--- Listed entries Enclosed Below ---

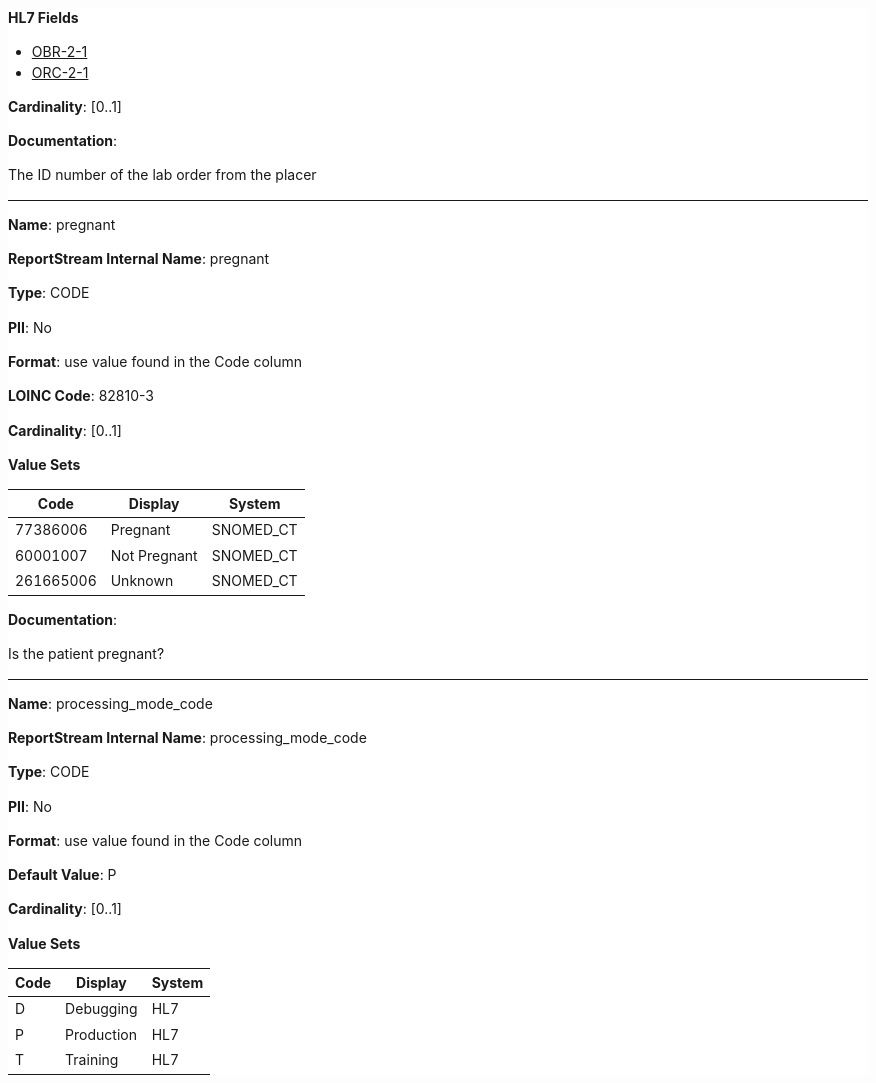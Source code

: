 **HL7 Fields**

- [OBR-2-1](https://hl7-definition.caristix.com/v2/HL7v2.5.1/Fields/OBR.2.1)
- [ORC-2-1](https://hl7-definition.caristix.com/v2/HL7v2.5.1/Fields/ORC.2.1)

**Cardinality**: [0..1]

**Documentation**:

The ID number of the lab order from the placer

---

**Name**: pregnant

**ReportStream Internal Name**: pregnant

**Type**: CODE

**PII**: No

**Format**: use value found in the Code column

**LOINC Code**: 82810-3

**Cardinality**: [0..1]

**Value Sets**

Code | Display | System
---- | ------- | ------
77386006|Pregnant|SNOMED_CT
60001007|Not Pregnant|SNOMED_CT
261665006|Unknown|SNOMED_CT

**Documentation**:

Is the patient pregnant?

---

**Name**: processing_mode_code

**ReportStream Internal Name**: processing_mode_code

**Type**: CODE

**PII**: No

**Format**: use value found in the Code column

**Default Value**: P

**Cardinality**: [0..1]

**Value Sets**

Code | Display | System
---- | ------- | ------
D|Debugging|HL7
P|Production|HL7
T|Training|HL7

--- End of Enclosed Listed entries ---

> **Work task**:
Every line above with the string "Internal" in it should be copied into the answer.

> **Task output**:
**ReportStream Internal Name**: pregnant
**ReportStream Internal Name**: processing_mode_code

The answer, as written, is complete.